Governo-parti sociali, secondo round

Nuova tornata della serie di incontri a Palazzo Chigi in preparazione della manovra. All’ordine del giorno c’è il piano per il Sud. Lo scorso 25 luglio si è parlato di fisco. Lunedì prossimo, 5 agosto, toccherà a lavoro e welfare.

Nuovo appuntamento oggi (29 luglio) per il confronto tra il governo, i sindacati e le parti sociali. All’ordine del giorno della riunione odierna a Palazzo Chigi (inizio previsto alle 16.30) c’è il piano per il Sud, sul quale i sindacati hanno una serie di proposte concrete già rilanciate lo scorso 22 giugno in una grande manifestazione a Reggio Calabria. Per la Cgil, nella sede dell’esecutivo saranno presenti il segretario generale Maurizio Landini, la vicesegretaria generale Gianna Fracassi e il segretario confederale Emilio Miceli. È la seconda tornata degli incontri cominciati lo scorso 25 luglio (in quel caso si è parlato del tema fiscale), mentre lunedì prossimo, 5 agosto, toccherà a lavoro e welfare.

“Bene il confronto, ma le decisioni del governo faranno la differenza. Non c’è ancora una proposta dell’esecutivo, noi chiediamo lotta seria all’evasione”, ha detto Landini al termine del primo summit. “Noi abbiamo una proposta complessiva di riforma fiscale che ha come obiettivo principale quello di ridurre le tasse ai lavoratori dipendenti e ai pensionati attraverso le detrazioni”.

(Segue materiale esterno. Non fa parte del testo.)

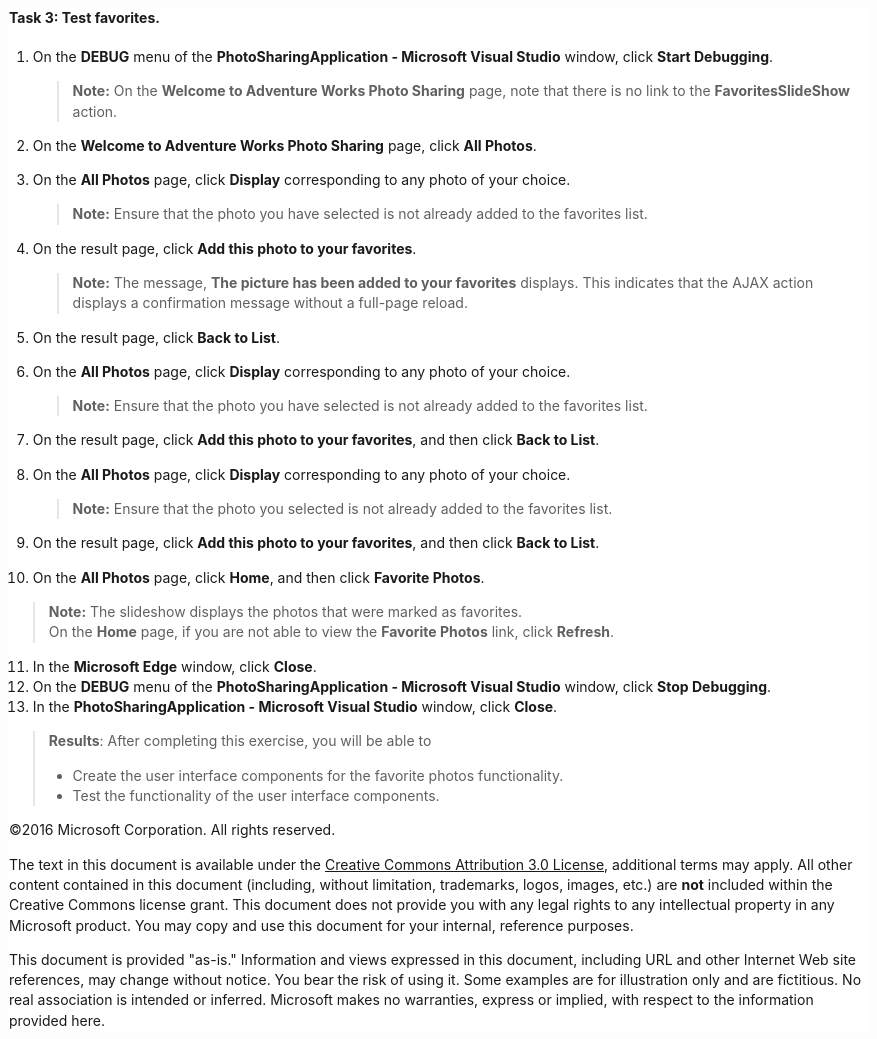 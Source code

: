 #### Task 3: Test favorites.

1. On the **DEBUG** menu of the **PhotoSharingApplication - Microsoft Visual Studio** window, click **Start Debugging**.

   >**Note:** On the **Welcome to Adventure Works Photo Sharing** page, note that there is no link to the **FavoritesSlideShow** action.

2. On the **Welcome to Adventure Works Photo Sharing** page, click **All Photos**.
3. On the **All Photos** page, click **Display** corresponding to any photo of your choice.

   >**Note:** Ensure that the photo you have selected is not already added to the favorites list.

4. On the result page, click **Add this photo to your favorites**.

   >**Note:** The message, **The picture has been added to your favorites** displays. This indicates that the AJAX action displays a confirmation message without a full-page reload.

5. On the result page, click **Back to List**.
6. On the **All Photos** page, click **Display** corresponding to any photo of your choice.

   >**Note:** Ensure that the photo you have selected is not already added to the favorites list.

7. On the result page, click **Add this photo to your favorites**, and then click **Back to List**.
8. On the **All Photos** page, click **Display** corresponding to any photo of your choice.

   >**Note:** Ensure that the photo you selected is not already added to the favorites list.

9. On the result page, click **Add this photo to your favorites**, and then click **Back to List**.
10. On the **All Photos** page, click **Home**, and then click **Favorite Photos**.

   >**Note:** The slideshow displays the photos that were marked as favorites.  
On the **Home** page, if you are not able to view the **Favorite Photos** link, click **Refresh**.

11. In the **Microsoft Edge** window, click **Close**.
12. On the **DEBUG** menu of the **PhotoSharingApplication - Microsoft Visual Studio** window, click **Stop Debugging**.
13. In the **PhotoSharingApplication - Microsoft Visual Studio** window, click **Close**.

>**Results**: After completing this exercise, you will be able to
>- Create the user interface components for the favorite photos functionality.
>- Test the functionality of the user interface components.

©2016 Microsoft Corporation. All rights reserved. 

The text in this document is available under the  [Creative Commons Attribution 3.0 License](https://creativecommons.org/licenses/by/3.0/legalcode), additional terms may apply. All other content contained in this document (including, without limitation, trademarks, logos, images, etc.) are  **not**  included within the Creative Commons license grant. This document does not provide you with any legal rights to any intellectual property in any Microsoft product. You may copy and use this document for your internal, reference purposes.

This document is provided &quot;as-is.&quot; Information and views expressed in this document, including URL and other Internet Web site references, may change without notice. You bear the risk of using it. Some examples are for illustration only and are fictitious. No real association is intended or inferred. Microsoft makes no warranties, express or implied, with respect to the information provided here.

Landini ha quindi sottolineato l’importanza di una lotta seria all’evasione, “anche per recuperare le risorse necessarie per far ripartire gli investimenti e creare occupazione”. Per fare questo, servono anche “nuove assunzioni di professionalità specifiche all’agenzia delle entrate”. La Cgil ribadisce la profonda contrarietà a “condoni più o meno mascherati”. Nel nostro Paese, a suo avviso, “c’è un problema di concentrazione della ricchezza nelle mani di pochi. Il nostro obiettivo è quello di portare a casa risultati per i lavoratori, ovvero la gente che rappresentiamo”.